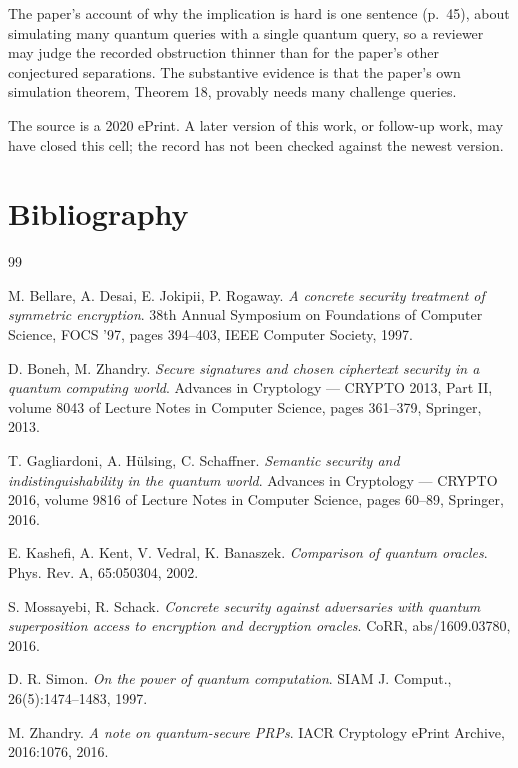 \documentclass{aicr-conjecture}
\begin{document}
\begin{remark}\label{rem:obstruction}
The paper's account of why the implication is hard is one sentence
(p.~45), about simulating many quantum queries with a single quantum
query, so a reviewer may judge the recorded obstruction thinner than for
the paper's other conjectured separations. The substantive evidence is
that the paper's own simulation theorem, Theorem 18, provably needs many
challenge queries.
\end{remark}

\begin{remark}\label{rem:currency}
The source is a 2020 ePrint. A later version of this work, or follow-up
work, may have closed this cell; the record has not been checked against
the newest version.
\end{remark}

\section{Bibliography}

\begin{aicrbibliography}{99}

M. Bellare, A. Desai, E. Jokipii, P. Rogaway.
\emph{A concrete security treatment of symmetric encryption}.
38th Annual Symposium on Foundations of Computer Science, FOCS '97,
pages 394--403, IEEE Computer Society, 1997.

D. Boneh, M. Zhandry.
\emph{Secure signatures and chosen ciphertext security in a quantum
computing world}.
Advances in Cryptology --- CRYPTO 2013, Part II, volume 8043 of Lecture
Notes in Computer Science, pages 361--379, Springer, 2013.

T. Gagliardoni, A. H\"ulsing, C. Schaffner.
\emph{Semantic security and indistinguishability in the quantum world}.
Advances in Cryptology --- CRYPTO 2016, volume 9816 of Lecture Notes in
Computer Science, pages 60--89, Springer, 2016.

E. Kashefi, A. Kent, V. Vedral, K. Banaszek.
\emph{Comparison of quantum oracles}.
Phys. Rev. A, 65:050304, 2002.

S. Mossayebi, R. Schack.
\emph{Concrete security against adversaries with quantum superposition
access to encryption and decryption oracles}.
CoRR, abs/1609.03780, 2016.

D. R. Simon.
\emph{On the power of quantum computation}.
SIAM J. Comput., 26(5):1474--1483, 1997.

M. Zhandry.
\emph{A note on quantum-secure PRPs}.
IACR Cryptology ePrint Archive, 2016:1076, 2016.

\end{aicrbibliography}
\end{document}
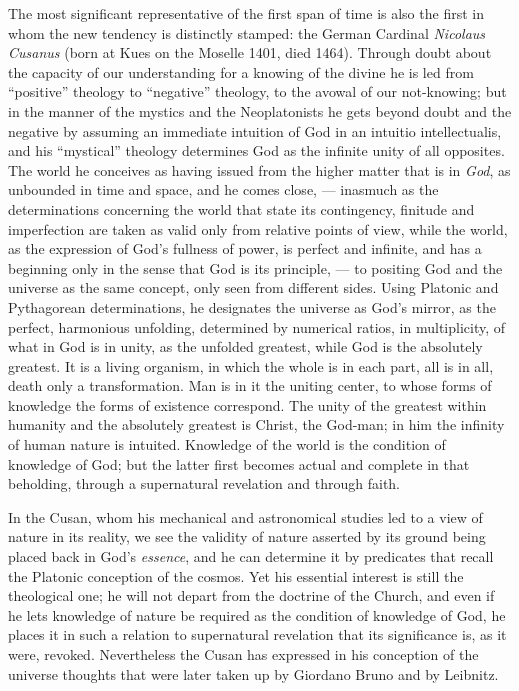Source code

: The most significant representative of the first span of time is also
the first in whom the new tendency is distinctly stamped: the German
Cardinal \emph{Nicolaus Cusanus} (born at Kues on the Moselle 1401,
died 1464). Through doubt about the capacity of our understanding for
a knowing of the divine he is led from ``positive'' theology to
``negative'' theology, to the avowal of our not-knowing; but in the
manner of the mystics and the Neoplatonists he gets beyond doubt and
the negative by assuming an immediate intuition of God in an intuitio
intellectualis, and his ``mystical'' theology determines God as the
infinite unity of all opposites. The world he conceives as having
issued from the higher matter that is in \emph{God}, as unbounded in
time and space, and he comes close, --- inasmuch as the determinations
concerning the world that state its contingency, finitude and
imperfection are taken as valid only from relative points of view,
while the world, as the expression of God's fullness of power, is
perfect and infinite, and has a beginning only in the sense that God is
its principle, --- to positing God and the universe as the same
concept, only seen from different sides. Using Platonic and
Pythagorean determinations, he designates the universe as God's
mirror, as the perfect, harmonious unfolding, determined by numerical
ratios, in multiplicity, of what in God is in unity, as the unfolded
greatest, while God is the absolutely greatest. It is a living
organism, in which the whole is in each part, all is in all, death
only a transformation. Man is in it the uniting center, to whose forms
of knowledge the forms of existence correspond. The unity of the
greatest within humanity and the absolutely greatest is Christ, the
God-man; in him the infinity of human nature is intuited.
Knowledge of the world is the condition of knowledge of God; but the
latter first becomes actual and complete in that beholding, through a
supernatural revelation and through faith.

In the Cusan, whom his mechanical and astronomical studies led to a
view of nature in its reality, we see the validity of nature asserted
by its ground being placed back in God's \emph{essence}, and he can
determine it by predicates that recall the Platonic conception of the
cosmos. Yet his essential interest is still the theological one; he
will not depart from the doctrine of the Church, and even if he lets
knowledge of nature be required as the condition of knowledge of God,
he places it in such a relation to supernatural revelation that its
significance is, as it were, revoked. Nevertheless the Cusan has
expressed in his conception of the universe thoughts that were later
taken up by Giordano Bruno and by Leibnitz.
===============
EXERCISE GOAL: Look above for the line containing "manner of the" and the line containing "infinite unity of". Transcribe both, with the lines between them, exactly.

RESULT FOR THIS EXERCISE:
manner of the mystics and the Neoplatonists he gets beyond doubt and
the negative by assuming an immediate intuition of God in an intuitio
intellectualis, and his ``mystical'' theology determines God as the
infinite unity of all opposites. The world he conceives as having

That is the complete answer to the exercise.